▶ [EXERCISE BRIEF]: Copy out each line of the data that contains "napajanja".

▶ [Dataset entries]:
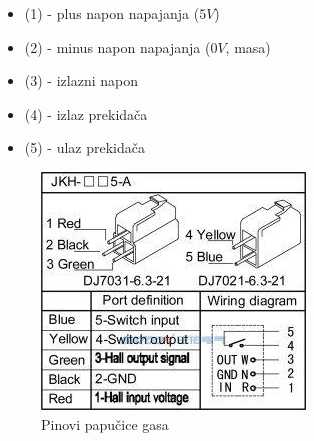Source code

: \begin{itemize}
	\item (1) - plus napon napajanja ($5V$)
	\item (2) - minus napon napajanja ($0V$, masa)
	\item (3) - izlazni napon
	\item (4) - izlaz prekidača
	\item (5) - ulaz prekidača
\end{itemize}

\begin{figure}
\centering
\includegraphics[scale=1]{slike/foot_throttle.png}
\caption{Pinovi papučice gasa}
\label{fig:gas}
\end{figure}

▶ [EXERCISE RESULT]:
	\item (1) - plus napon napajanja ($5V$)
	\item (2) - minus napon napajanja ($0V$, masa)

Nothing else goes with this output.